Cuando volvía a casa, la señora Blenkensop se detuvo en la estafeta de Correos. Compró unos sellos y antes de salir a la calle entró en una de las cabinas del teléfono público. Marcó un número y preguntó por el «señor Faraday». Éste era el método establecido para comunicarse con el señor Grant. Salió de la cabina sonriendo y se dirigió lentamente hacia casa, no sin antes comprar unas madejas de lana para reanudar sus labores de calceta.
Hacía una tarde muy agradable y soplaba una ligera brisa. Tuppence convirtió la natural energía de su paso rápido en un plácido caminar, más apropiado al concepto que tenía sobre el papel de la señora Blenkensop.

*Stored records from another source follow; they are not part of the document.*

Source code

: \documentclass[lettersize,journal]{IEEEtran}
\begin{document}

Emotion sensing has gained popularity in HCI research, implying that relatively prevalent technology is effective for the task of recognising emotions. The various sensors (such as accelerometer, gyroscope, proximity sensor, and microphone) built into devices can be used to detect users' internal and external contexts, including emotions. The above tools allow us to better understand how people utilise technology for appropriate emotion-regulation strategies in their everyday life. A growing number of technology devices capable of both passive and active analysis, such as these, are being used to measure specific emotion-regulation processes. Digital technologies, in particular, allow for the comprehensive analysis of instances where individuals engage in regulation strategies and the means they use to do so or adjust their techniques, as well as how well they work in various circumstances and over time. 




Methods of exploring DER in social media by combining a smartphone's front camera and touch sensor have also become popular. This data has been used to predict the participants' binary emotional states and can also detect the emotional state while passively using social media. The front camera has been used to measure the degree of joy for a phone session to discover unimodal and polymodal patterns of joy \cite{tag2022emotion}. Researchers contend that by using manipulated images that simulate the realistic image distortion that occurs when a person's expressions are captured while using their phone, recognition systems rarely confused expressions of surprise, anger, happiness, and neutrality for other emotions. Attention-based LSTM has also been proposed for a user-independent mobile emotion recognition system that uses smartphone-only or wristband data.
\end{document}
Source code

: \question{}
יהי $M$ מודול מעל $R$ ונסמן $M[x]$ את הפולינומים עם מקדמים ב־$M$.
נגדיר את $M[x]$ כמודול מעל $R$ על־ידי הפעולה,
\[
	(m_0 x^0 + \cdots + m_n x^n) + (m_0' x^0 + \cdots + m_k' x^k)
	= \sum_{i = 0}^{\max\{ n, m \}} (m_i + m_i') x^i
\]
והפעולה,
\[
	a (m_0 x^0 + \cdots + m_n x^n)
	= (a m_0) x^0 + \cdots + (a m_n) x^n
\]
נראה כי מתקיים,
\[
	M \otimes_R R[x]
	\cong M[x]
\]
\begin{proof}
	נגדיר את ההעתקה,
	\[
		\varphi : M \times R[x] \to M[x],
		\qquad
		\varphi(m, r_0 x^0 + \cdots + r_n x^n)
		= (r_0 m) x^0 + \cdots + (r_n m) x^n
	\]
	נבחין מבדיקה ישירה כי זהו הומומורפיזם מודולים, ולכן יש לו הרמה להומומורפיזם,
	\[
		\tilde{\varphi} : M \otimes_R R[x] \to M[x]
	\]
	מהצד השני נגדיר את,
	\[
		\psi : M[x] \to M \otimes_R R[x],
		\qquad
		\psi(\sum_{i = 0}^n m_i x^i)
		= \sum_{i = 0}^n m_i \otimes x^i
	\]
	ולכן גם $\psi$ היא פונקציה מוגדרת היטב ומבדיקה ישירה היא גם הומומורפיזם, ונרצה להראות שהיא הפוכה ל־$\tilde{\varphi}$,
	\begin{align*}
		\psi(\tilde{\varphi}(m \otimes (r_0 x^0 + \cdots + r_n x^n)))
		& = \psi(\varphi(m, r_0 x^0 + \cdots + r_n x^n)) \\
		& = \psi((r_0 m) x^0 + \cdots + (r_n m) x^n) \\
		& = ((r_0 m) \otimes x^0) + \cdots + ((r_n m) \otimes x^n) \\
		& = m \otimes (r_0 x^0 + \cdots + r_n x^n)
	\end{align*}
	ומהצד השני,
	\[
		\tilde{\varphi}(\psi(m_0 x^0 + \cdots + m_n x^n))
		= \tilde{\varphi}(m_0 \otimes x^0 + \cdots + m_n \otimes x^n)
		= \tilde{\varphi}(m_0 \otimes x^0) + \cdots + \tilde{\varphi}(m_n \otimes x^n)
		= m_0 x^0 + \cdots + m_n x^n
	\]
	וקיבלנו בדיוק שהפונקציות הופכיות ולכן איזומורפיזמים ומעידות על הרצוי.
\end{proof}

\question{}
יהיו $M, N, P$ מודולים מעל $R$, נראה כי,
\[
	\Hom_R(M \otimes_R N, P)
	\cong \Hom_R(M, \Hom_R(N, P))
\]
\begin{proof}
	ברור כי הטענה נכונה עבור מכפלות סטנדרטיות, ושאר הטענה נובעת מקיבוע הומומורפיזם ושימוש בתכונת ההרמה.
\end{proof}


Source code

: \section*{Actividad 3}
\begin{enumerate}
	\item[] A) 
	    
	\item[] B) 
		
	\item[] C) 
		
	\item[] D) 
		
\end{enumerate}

La señora Blenkensop no tenía otras ocupaciones que hacer calceta, no muy bien por cierto, y escribir a sus hijos. Siempre estaba escribiéndoles y algunas veces dejaba las cartas a medio terminar.
Tuppence ascendió lentamente la colina hacia «Sans Souci». No había mucho tránsito, pues el camino no era de los más concurridos, ya que terminaba en «El descanso del contrabandista», domicilio del teniente de navío Haydock. Sólo por las mañanas se veían algunas camionetas de reparto. Tuppence pasó ante las casas que bordeaban la carretera, divirtiéndose al ver los nombres con que las designaban sus propietarios. «Bella vista», mal llamada así, pues desde ella no se conseguía ni un atisbo del mar, y solamente se contemplaba una maciza construcción denominada «Edenholme», de estilo Victoriano, situada al otro lado del camino. «Karachi» se llamaba la casa que venía a continuación y después estaba «Shirley Tower». Luego, con un nombre más apropiado, se hallaba una casita denominada «Vista al mar». Junto a ella se encontraba «Castillo Clarita», demasiado grandilocuente, pues se trataba de una pequeña villa. «Thelawny» era un establecimiento rival del de la señora Perenna, y por fin, se hallaba la gran mole rojiza de «Sans Souci».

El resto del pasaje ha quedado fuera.